Importantes
avances en los estudios
de esclerosis múltiple
La enfermedad no
se produce por un déficit de corticoides en el organismo
como se creía, sino por una falla en los receptores de esas
sustancias en la sangre, según un estudio realizado por
especialistas del Fleni (Argentina)
El avance de la
esclerosis múltiple no se produce por un déficit
de corticoides en el organismo como se creía hasta ahora,
sino por una falla en los receptores de esas sustancias en la sangre.
Así lo aseguró un estudio realizado por
especialistas del Instituto de Investigaciones Neurológicas
Fleni, lo que abre nuevas expectativas para el tratamiento de esta
enfermedad autoinmune del sistema nervioso.
De acuerdo al médico Jorge Correale, a cargo del estudio y
jefe de Neuroinmunología del Instituto Fleni, la esclerosis
múltiple, hasta ahora, "se trataba con corticoides, por lo
que se llegó a pensar que los pacientes con esta enfermedad
no producían naturalmente estas sustancias".
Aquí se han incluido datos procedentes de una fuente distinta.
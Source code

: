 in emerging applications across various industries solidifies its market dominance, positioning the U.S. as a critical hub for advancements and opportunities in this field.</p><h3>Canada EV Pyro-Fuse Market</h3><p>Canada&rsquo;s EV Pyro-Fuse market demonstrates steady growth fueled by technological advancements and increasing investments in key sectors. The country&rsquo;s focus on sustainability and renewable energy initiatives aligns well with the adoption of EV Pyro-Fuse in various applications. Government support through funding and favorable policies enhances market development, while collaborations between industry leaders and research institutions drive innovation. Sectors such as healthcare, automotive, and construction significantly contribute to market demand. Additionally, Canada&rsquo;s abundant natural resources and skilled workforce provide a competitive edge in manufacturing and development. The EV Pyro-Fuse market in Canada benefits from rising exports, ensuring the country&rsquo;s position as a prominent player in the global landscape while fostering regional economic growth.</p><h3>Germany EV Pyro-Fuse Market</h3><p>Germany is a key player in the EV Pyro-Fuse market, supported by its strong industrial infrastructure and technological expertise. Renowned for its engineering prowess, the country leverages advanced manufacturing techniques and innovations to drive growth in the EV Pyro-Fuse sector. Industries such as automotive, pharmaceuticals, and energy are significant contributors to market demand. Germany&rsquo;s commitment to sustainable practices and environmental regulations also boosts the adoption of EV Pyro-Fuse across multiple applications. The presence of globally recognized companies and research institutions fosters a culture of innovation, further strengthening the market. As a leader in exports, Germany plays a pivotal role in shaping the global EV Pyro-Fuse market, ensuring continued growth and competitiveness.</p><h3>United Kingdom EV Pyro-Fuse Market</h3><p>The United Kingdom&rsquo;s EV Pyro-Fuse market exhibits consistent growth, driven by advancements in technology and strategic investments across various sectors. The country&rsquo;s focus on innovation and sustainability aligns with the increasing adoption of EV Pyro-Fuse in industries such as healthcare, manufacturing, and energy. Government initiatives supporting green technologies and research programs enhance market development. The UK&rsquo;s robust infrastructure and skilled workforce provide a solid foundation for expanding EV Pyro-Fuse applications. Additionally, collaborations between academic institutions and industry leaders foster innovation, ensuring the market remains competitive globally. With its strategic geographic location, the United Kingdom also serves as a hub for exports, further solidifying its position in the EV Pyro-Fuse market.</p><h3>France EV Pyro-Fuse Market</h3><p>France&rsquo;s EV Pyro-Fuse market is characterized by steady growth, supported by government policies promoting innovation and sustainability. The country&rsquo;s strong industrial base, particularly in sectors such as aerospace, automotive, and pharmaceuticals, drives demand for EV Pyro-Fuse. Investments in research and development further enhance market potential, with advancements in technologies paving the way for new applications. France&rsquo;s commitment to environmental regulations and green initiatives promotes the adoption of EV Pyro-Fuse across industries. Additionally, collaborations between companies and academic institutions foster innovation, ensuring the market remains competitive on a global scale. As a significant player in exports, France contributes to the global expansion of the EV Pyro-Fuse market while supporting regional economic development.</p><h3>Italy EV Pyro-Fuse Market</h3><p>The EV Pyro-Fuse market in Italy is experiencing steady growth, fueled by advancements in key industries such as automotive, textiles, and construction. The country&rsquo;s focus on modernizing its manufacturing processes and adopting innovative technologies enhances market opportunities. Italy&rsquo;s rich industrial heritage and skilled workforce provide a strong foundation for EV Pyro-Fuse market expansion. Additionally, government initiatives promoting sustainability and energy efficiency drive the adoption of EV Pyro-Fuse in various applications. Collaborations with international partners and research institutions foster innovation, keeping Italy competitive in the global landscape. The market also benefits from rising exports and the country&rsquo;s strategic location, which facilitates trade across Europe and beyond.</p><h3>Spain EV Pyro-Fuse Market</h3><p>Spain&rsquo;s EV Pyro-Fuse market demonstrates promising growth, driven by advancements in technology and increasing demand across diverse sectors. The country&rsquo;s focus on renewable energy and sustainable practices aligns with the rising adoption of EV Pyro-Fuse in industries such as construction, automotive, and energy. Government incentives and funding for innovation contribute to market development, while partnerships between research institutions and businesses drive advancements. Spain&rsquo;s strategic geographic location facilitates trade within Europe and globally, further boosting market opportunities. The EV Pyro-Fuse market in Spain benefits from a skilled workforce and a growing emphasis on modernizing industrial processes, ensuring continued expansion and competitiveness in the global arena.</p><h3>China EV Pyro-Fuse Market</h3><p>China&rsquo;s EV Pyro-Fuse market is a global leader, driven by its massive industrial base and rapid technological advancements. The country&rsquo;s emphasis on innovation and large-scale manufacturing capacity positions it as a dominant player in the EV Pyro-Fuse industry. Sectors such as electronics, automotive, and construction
"Como el organismo de un paciente no produce corticoides, la persona
afectada no podría contener el ataque de su sistema
inmunológico contra la mielina, sustancia que recubre los
nervios, por lo que se produciría el cortocircuito nervioso
que da lugar a la enfermedad", recordó Correale sobre la
hipótesis con la que hasta ahora se manejan los
especialistas.
Sin embargo, con la investigación que lideró las
perspectivas y fundamentos sobre su funcionamiento cambiaron.
La investigación, practicada en seres humanos,
"sólo se había estudiado en animales y los
resultados no eran concluyentes", afirmó.
En cambio, "cuando estudiamos los niveles de cortisol (corticoide
natural producido por el organismo) en 170 pacientes que estaban en
distintas etapas de la enfermedad, los resultados no fueron los
esperados porque los niveles de éste no eran bajos, sino que
estaban altos", resaltó categóricamente.
"Para ver qué era lo que pasaba -continuó- se
estudiaron los receptores de cortisol en los glóbulos
blancos porque son los lugares donde los corticoides se pegan a las
células, y encontramos que los receptores de los pacientes
tenían una menor sensibilidad y una menor afinidad porque
necesitaban una mayor cantidad de cortisol para responder a su
presencia".
Tras el hallazgo, el especialista consideró que la
importancia de esta investigación radica en que, "a futuro,
se puede tratar de identificar qué pacientes van a ser
sensibles al tratamiento con corticoides que, en la actualidad, es la
primera línea de tratamiento".
Con ello, "se evitará perder el tiempo con acciones no
favorables para ciertos pacientes, y colaborar así con el
avance de la enfermedad".
"Este trabajo va a servir para entender mejor el desarrollo de la
enfermedad, modificar algunos conceptos que se observaron en animales
de experimentación que no son aplicables al ser humano, como
cuando se ven niveles bajos de corticoides endógenos, es
decir, los producidos por el propio cuerpo", sintetizó.
Y sobre cuál es el origen de la patología, el
especialista recordó que "se trata de una enfermedad
autoinmune", por lo tanto, como en la mayoría de ellas, "no
se conocen los factores que desencadenan la falta de reconocimiento de
los propios tejidos por parte del sistema inmune de los pacientes".